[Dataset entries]
+-------+
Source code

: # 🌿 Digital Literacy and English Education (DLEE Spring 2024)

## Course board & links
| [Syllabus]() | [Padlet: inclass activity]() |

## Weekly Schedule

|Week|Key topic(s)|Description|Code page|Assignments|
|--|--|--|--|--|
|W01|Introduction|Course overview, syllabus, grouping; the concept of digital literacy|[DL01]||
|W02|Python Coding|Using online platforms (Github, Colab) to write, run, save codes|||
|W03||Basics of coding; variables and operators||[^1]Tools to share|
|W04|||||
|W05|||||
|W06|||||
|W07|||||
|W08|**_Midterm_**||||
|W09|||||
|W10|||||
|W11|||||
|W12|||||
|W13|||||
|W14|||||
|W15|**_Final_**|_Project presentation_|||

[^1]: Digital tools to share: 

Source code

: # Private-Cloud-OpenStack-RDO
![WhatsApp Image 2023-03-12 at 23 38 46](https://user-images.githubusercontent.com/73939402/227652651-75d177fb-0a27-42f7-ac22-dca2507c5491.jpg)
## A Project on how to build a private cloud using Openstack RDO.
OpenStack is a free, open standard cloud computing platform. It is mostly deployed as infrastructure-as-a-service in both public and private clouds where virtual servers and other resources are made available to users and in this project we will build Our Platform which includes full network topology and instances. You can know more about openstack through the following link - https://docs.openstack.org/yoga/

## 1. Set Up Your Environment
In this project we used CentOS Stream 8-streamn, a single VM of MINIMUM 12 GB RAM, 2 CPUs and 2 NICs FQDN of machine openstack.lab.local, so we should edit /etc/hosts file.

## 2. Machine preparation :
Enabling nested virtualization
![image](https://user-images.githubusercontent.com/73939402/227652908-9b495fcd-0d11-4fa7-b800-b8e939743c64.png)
+-------+
**REQUIRED ACTION**
Nothing should appear in the answer except the lines from the one with "Enabling nested virtualization" through the final line of the records, written exactly.

**ANSWER AREA**
Enabling nested virtualization
![image](https://user-images.githubusercontent.com/73939402/227652908-9b495fcd-0d11-4fa7-b800-b8e939743c64.png)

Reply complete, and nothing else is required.